Tese inspira controvérsia

A versão apresentada nas 413 páginas da tese de Marcos Mergarejo deixa o historiador José Newton Meneses indignado. Ele é um dos que defendem a Serra da Estrela como a origem da técnica de fabricação do queijo artesanal mineiro. “Não há em nenhuma documentação qualquer indício da presença de açorianos em Minas Gerais do século 18 ao início do século 19. Vieram, sim, portugueses da Região Central do país, principalmente do Minho. Portanto, não há prova de que o modo de fazer o queijo de minas veio dos Açores”.

Sobre o fato de os portugueses da Estrela usarem leite de ovinos e o cardo como coalho, ao contrário do leite de vaca e do coalho animal, ele argumenta: “O homem se adapta ao meio. Houve uma adaptação. No mais, tudo é semelhante à Serra da Estrela, do modo de fazer à coleta do pingo.”

Segundo ele, os açorianos foram para outras regiões do país, especialmente o Sul. Mergarejo, em seu trabalho, até registra a vinda de portugueses do Minho para Minas Gerais naquele período, mas afirma que eles não se davam ao trato de animais. “O pessoal do Minho era essencialmente agricultor.”

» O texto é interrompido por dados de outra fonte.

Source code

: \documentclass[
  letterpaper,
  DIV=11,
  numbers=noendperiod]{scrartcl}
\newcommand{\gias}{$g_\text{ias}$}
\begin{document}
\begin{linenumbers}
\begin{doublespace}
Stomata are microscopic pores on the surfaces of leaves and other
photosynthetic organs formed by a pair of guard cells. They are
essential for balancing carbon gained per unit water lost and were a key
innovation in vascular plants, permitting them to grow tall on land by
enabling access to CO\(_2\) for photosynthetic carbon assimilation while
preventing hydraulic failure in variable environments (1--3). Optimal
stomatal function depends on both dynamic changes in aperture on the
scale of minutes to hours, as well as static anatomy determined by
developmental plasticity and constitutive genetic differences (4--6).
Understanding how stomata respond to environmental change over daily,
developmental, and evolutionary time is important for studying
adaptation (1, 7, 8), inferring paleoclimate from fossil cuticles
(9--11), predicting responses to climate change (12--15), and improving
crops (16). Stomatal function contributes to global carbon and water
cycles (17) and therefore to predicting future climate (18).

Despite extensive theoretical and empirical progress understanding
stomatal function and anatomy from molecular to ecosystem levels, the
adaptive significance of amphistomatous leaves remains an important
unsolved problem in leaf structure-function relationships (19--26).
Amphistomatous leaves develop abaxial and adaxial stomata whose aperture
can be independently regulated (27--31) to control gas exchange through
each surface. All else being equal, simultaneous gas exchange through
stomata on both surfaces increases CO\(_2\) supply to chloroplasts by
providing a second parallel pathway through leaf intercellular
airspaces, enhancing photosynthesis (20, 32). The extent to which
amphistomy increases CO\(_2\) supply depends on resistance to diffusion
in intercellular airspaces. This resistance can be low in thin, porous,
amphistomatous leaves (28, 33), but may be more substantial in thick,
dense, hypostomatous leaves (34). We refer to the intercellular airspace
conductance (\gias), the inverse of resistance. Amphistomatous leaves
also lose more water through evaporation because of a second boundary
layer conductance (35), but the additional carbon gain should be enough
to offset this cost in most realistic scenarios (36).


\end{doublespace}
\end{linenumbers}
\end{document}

Elmer de Almeida, gerente regional da Empresa de Assistência Técnica e Extensão Rural (Emater-MG), reforça a tese do pesquisador: “O José Newton pesquisou. Estive com o Marcos na Serra da Estrela. A técnica usada lá é totalmente diferente e a maturação do queijo é superior a três meses, ao contrário daqui”.

Elmer acrescenta que documentos comprovam a existência de uma fazenda de açorianos em Caeté (Grande BH) e da presença deles em Medeiros (Centro-Oeste). “Só que eram tratados como portugueses.”